Surjectivity of real continuous expansive-type functions

Question

Let $f:\mathbb{R}^n \to \mathbb{R}^n$ be continuous and let there exist $\alpha > 0$ such that $||f(\mathbf{x}) - f(\mathbf{y})|| \geq \alpha || \mathbf{x} - \mathbf{y}||$ for all $\mathbf{x}, \mathbf{y} \in \mathbb{R}^n$. Prove that $f$ is one-one, onto and that $f^{-1}$ is continuous.

One-one is trivial. It is onto-ness that I can't show.

Write $S = f(\mathbb{R}^n)$. Using sequential continuity, it is possible to show that $S$ is closed.
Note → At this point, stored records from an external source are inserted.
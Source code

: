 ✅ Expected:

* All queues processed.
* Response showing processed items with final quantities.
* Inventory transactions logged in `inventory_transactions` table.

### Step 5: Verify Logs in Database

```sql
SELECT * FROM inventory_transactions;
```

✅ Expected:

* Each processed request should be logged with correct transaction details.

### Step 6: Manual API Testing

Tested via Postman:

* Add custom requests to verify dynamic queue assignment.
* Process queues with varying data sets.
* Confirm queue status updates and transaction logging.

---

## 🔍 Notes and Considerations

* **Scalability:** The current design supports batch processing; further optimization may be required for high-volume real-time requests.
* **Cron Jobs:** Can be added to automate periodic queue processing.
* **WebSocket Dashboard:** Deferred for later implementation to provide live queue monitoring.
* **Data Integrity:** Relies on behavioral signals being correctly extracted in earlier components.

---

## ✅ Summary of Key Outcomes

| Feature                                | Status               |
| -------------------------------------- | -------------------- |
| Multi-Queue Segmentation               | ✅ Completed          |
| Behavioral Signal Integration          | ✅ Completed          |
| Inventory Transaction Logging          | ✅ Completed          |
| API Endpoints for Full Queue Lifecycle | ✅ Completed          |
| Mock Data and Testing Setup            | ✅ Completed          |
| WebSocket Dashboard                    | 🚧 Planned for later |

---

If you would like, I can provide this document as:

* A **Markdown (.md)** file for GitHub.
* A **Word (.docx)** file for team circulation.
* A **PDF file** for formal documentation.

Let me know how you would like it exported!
If I could show $S$ is open, I would be done, but I can't.

Also, writing $g(\mathbf{x}) := \dfrac{f(\mathbf{x})}{\alpha}$, the condition can be converted to that of proper expansive map, $||g(\mathbf{x}) - g(\mathbf{y})|| \geq || \mathbf{x} - \mathbf{y}||$. But since $\mathbb{R}^n$ is not compact, I cannot use the result here.

Any help is appreciated!

EDIT: As commented below, the Invariance of Domain theorem seems to work in this case, but that result does not use the expansive-type condition provided here (except for showing the injectivity), and so it appears that an easier proof would be possible.

Answer 1

Actually the Invariance of Domain theorem solves your problem, but not the way you think : indeed, if you apply it with $U = \mathbb{R}^n$, you only get that $f$ is a homeomorphism on its image, and you don't get that its image is $\mathbb{R}^n$.
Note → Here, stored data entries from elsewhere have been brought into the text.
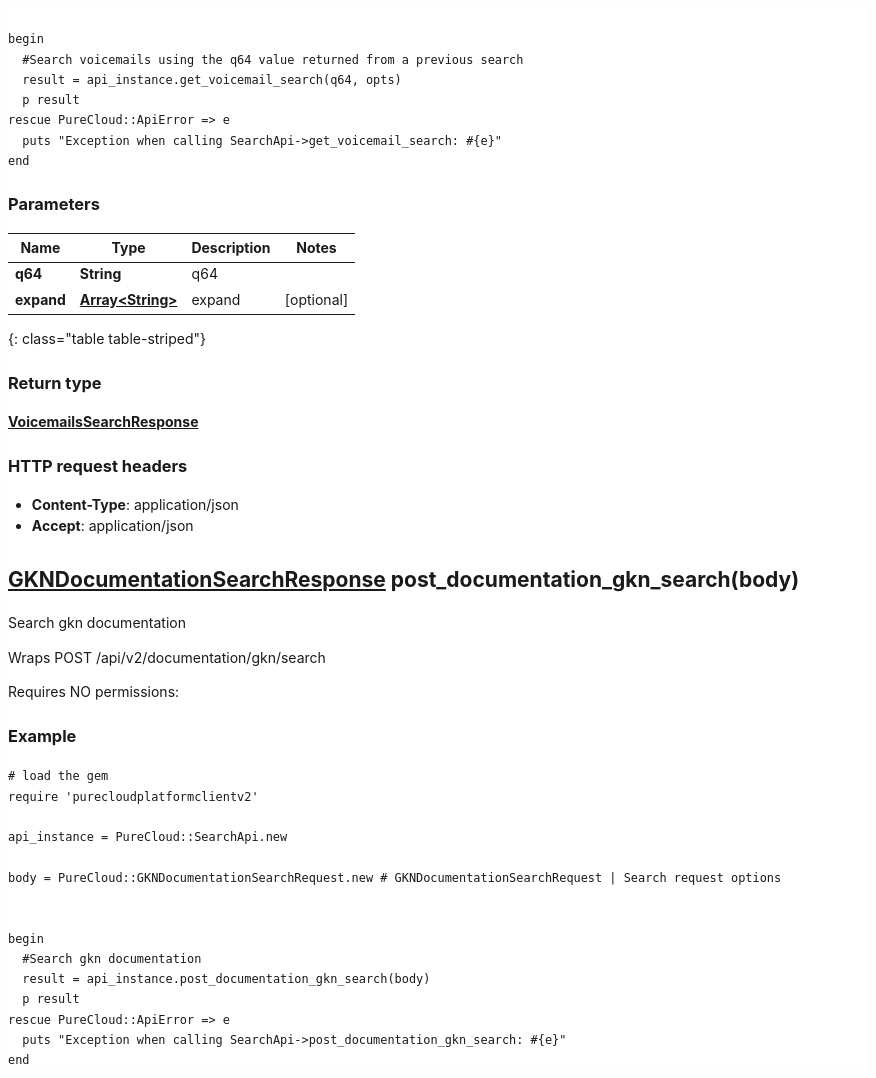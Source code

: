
 ```{"language":"ruby"}

begin
  #Search voicemails using the q64 value returned from a previous search
  result = api_instance.get_voicemail_search(q64, opts)
  p result
rescue PureCloud::ApiError => e
  puts "Exception when calling SearchApi->get_voicemail_search: #{e}"
end
```

### Parameters

Name | Type | Description  | Notes
------------- | ------------- | ------------- | -------------
 **q64** | **String**| q64 |  |
 **expand** | [**Array&lt;String&gt;**](String.html)| expand | [optional]  |
{: class="table table-striped"}


### Return type

[**VoicemailsSearchResponse**](VoicemailsSearchResponse.html)

### HTTP request headers

 - **Content-Type**: application/json
 - **Accept**: application/json



<a name="post_documentation_gkn_search"></a>

## [**GKNDocumentationSearchResponse**](GKNDocumentationSearchResponse.html) post_documentation_gkn_search(body)



Search gkn documentation



Wraps POST /api/v2/documentation/gkn/search 

Requires NO permissions: 



### Example
```{"language":"ruby"}
# load the gem
require 'purecloudplatformclientv2'

api_instance = PureCloud::SearchApi.new

body = PureCloud::GKNDocumentationSearchRequest.new # GKNDocumentationSearchRequest | Search request options


begin
  #Search gkn documentation
  result = api_instance.post_documentation_gkn_search(body)
  p result
rescue PureCloud::ApiError => e
  puts "Exception when calling SearchApi->post_documentation_gkn_search: #{e}"
end
```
Here is the way you can use it correctly, and your expansion condition is really necessary :

For $r > 0$, denote by $B(a,r)$ the open ball of center $a \in \mathbb{R}^n$ and radius $r$. For all $r > 0$, the image $f(B(0,r))$ is open, by the Invariance of Domain theorem. So $f(B(0,r)) \cap B(f(0), \alpha r)$ is open in $B(f(0), \alpha r)$.

But $f(\overline{B(0,r)}) \cap B(f(0), \alpha r) = f(B(0,r)) \cap B(f(0), \alpha r)$ : indeed, if $||x|| = r$, then $||f(x)-f(0)|| \geq \alpha r$, so $f(x) \notin B(f(0), \alpha r)$. So you get that $f(B(0,r)) \cap B(f(0), \alpha r)$ is also closed in $B(f(0), \alpha r)$.

By connectivity, $f(B(0,r)) \cap B(f(0), \alpha r)$ is open and closed in $B(f(0), \alpha r)$, and not empty (because it contains $f(0)$), so it is equal to $B(f(0), \alpha r)$. In other words you have, for all $r > 0$, $$ B(f(0), \alpha r) \subset f(B(0,r)) $$

Obviously this implies that $f$ is surjective.